* Activity:
Copy exactly, please, the lines of the data from its start through the line containing "I have been".

* Dataset records:
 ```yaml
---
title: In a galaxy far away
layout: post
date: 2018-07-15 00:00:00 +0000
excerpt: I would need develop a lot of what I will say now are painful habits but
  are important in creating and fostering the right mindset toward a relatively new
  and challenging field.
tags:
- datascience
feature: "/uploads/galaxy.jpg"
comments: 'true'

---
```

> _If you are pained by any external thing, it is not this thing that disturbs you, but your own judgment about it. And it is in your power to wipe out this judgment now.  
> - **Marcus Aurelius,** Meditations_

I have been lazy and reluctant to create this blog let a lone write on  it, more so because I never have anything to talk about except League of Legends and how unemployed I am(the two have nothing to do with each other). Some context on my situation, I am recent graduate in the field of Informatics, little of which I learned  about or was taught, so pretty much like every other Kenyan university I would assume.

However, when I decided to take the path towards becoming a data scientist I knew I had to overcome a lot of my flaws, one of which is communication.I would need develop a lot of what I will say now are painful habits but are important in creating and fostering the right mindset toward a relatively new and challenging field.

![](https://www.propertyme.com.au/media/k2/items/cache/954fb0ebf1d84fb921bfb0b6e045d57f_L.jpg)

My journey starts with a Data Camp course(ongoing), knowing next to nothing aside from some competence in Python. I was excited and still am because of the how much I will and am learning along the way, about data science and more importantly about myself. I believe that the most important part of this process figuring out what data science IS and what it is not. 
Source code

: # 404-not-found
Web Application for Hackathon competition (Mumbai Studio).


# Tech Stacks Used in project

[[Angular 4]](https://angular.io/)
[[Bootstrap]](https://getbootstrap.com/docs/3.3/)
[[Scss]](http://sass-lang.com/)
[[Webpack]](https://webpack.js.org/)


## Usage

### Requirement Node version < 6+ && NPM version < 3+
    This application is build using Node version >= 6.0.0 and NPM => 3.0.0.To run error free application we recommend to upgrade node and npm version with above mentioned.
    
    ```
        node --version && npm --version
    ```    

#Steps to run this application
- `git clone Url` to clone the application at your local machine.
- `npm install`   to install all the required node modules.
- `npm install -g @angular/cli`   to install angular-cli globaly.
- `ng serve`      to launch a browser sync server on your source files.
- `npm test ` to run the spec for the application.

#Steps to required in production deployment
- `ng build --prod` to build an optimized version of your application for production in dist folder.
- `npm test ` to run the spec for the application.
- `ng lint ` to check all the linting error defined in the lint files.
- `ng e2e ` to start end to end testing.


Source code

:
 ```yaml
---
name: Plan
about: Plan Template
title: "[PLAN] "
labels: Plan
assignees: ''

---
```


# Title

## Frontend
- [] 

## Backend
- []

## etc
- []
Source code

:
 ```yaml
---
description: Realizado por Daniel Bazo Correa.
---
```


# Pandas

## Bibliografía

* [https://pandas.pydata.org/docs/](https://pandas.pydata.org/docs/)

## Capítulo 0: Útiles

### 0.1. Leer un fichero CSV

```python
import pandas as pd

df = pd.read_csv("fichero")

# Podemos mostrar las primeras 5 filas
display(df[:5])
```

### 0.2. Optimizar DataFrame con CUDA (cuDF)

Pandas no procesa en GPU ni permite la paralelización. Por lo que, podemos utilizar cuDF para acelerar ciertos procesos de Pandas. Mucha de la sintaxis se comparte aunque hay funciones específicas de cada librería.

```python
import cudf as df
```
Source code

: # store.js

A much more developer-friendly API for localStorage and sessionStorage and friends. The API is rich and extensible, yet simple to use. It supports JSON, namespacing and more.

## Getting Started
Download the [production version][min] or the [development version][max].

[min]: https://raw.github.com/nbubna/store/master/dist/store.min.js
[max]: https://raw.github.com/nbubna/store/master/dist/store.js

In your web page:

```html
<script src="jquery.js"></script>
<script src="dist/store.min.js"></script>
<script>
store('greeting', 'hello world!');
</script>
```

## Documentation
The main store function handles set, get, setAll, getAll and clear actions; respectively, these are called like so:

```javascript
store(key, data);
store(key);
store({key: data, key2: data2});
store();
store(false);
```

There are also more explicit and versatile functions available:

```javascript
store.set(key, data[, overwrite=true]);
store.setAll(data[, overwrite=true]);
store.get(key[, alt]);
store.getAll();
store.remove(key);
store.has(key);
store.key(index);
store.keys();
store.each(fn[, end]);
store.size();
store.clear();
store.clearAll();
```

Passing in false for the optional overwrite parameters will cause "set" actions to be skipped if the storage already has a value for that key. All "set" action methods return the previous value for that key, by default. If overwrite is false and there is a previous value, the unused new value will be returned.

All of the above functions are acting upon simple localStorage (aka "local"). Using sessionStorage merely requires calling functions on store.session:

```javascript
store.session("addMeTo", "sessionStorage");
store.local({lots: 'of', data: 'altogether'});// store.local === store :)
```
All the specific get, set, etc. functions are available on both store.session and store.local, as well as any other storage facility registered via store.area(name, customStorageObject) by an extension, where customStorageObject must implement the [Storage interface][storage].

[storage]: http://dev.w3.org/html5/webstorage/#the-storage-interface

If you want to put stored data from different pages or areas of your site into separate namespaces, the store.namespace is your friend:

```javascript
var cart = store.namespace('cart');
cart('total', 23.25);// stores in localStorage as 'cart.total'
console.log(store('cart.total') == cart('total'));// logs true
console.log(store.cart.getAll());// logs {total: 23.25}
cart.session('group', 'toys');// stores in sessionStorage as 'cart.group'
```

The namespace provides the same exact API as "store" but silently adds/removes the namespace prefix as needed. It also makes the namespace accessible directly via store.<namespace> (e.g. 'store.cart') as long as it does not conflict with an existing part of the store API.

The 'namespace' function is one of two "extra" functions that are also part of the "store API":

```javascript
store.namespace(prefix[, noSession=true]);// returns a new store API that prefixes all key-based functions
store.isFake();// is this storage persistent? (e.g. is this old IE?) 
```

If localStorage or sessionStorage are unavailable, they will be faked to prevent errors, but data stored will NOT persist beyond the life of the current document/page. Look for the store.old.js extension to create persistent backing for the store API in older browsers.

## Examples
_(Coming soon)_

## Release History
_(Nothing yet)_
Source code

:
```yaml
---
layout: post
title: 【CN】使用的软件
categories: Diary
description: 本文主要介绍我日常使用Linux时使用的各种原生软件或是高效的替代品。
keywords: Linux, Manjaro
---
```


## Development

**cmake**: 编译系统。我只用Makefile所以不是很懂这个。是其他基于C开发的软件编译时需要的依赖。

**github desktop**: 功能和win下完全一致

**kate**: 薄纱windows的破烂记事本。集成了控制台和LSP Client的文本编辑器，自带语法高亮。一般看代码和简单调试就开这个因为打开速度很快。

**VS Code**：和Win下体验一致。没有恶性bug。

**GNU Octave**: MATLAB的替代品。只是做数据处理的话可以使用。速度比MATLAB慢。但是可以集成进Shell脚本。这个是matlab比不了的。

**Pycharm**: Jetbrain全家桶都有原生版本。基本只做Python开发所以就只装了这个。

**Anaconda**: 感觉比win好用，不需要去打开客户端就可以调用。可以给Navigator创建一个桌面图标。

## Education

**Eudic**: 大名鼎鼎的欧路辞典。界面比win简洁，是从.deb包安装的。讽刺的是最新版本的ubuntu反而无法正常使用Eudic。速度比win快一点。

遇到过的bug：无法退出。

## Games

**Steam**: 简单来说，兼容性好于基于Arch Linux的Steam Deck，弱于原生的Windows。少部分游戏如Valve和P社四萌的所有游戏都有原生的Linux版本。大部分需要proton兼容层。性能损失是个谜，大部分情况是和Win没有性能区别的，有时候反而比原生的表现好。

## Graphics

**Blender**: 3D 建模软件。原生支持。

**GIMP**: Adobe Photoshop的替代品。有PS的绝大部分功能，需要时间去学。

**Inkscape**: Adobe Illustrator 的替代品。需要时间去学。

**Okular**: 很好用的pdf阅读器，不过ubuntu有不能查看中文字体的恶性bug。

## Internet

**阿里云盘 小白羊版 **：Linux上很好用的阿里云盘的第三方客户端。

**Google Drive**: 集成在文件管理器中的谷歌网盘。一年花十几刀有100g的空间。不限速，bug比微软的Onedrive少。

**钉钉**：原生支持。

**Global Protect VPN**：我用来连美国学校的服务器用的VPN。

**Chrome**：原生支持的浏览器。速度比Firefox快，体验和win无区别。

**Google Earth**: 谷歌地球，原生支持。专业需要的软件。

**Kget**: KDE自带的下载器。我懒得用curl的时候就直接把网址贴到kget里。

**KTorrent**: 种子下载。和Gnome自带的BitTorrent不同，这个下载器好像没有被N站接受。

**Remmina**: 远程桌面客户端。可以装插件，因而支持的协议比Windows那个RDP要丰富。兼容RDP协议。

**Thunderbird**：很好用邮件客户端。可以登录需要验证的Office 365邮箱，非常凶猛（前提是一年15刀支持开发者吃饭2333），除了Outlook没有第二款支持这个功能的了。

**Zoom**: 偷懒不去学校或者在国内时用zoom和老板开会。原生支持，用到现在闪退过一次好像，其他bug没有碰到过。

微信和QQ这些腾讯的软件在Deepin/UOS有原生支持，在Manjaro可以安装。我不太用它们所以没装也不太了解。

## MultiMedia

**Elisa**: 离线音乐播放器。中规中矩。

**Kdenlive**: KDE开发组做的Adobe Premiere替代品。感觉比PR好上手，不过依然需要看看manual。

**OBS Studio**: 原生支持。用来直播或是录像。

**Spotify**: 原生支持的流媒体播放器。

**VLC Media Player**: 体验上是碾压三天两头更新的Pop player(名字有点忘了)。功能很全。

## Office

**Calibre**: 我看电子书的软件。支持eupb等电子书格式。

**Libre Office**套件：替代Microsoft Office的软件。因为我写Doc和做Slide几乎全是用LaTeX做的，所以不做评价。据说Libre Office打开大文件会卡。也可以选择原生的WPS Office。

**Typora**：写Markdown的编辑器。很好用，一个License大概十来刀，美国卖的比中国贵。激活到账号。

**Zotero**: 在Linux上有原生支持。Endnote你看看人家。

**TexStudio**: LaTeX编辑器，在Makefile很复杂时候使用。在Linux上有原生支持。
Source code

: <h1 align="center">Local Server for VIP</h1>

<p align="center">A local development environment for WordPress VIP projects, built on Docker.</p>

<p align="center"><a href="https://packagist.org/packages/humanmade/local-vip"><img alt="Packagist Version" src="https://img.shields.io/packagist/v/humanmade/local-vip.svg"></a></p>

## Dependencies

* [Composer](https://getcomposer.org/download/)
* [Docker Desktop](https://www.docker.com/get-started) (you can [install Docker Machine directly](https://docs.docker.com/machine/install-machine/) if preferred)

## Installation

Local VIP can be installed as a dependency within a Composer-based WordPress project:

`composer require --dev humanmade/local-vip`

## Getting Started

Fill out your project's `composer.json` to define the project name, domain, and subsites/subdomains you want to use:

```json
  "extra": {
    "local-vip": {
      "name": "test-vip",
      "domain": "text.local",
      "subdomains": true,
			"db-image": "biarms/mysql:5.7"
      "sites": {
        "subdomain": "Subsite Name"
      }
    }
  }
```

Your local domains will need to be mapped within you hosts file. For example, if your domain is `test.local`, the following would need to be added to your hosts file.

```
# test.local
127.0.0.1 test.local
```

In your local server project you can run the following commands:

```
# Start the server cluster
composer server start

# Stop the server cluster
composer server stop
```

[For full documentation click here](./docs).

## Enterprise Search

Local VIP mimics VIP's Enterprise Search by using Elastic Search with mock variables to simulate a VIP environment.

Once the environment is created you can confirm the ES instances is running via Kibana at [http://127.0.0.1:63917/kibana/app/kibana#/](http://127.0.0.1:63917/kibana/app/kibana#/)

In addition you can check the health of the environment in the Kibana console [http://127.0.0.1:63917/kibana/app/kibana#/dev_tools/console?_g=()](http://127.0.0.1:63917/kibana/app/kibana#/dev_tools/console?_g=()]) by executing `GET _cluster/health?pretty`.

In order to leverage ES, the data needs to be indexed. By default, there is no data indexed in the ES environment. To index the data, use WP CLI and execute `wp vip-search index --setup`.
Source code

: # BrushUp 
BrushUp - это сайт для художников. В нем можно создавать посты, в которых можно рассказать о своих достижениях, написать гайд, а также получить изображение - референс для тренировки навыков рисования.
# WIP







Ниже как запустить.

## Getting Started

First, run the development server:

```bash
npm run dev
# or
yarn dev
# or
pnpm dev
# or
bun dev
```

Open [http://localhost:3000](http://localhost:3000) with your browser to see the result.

* Task solution:
 ```yaml
---
title: In a galaxy far away
layout: post
date: 2018-07-15 00:00:00 +0000
excerpt: I would need develop a lot of what I will say now are painful habits but
  are important in creating and fostering the right mindset toward a relatively new
  and challenging field.
tags:
- datascience
feature: "/uploads/galaxy.jpg"
comments: 'true'

---
```

> _If you are pained by any external thing, it is not this thing that disturbs you, but your own judgment about it. And it is in your power to wipe out this judgment now.  
> - **Marcus Aurelius,** Meditations_

I have been lazy and reluctant to create this blog let a lone write on  it, more so because I never have anything to talk about except League of Legends and how unemployed I am(the two have nothing to do with each other). Some context on my situation, I am recent graduate in the field of Informatics, little of which I learned  about or was taught, so pretty much like every other Kenyan university I would assume.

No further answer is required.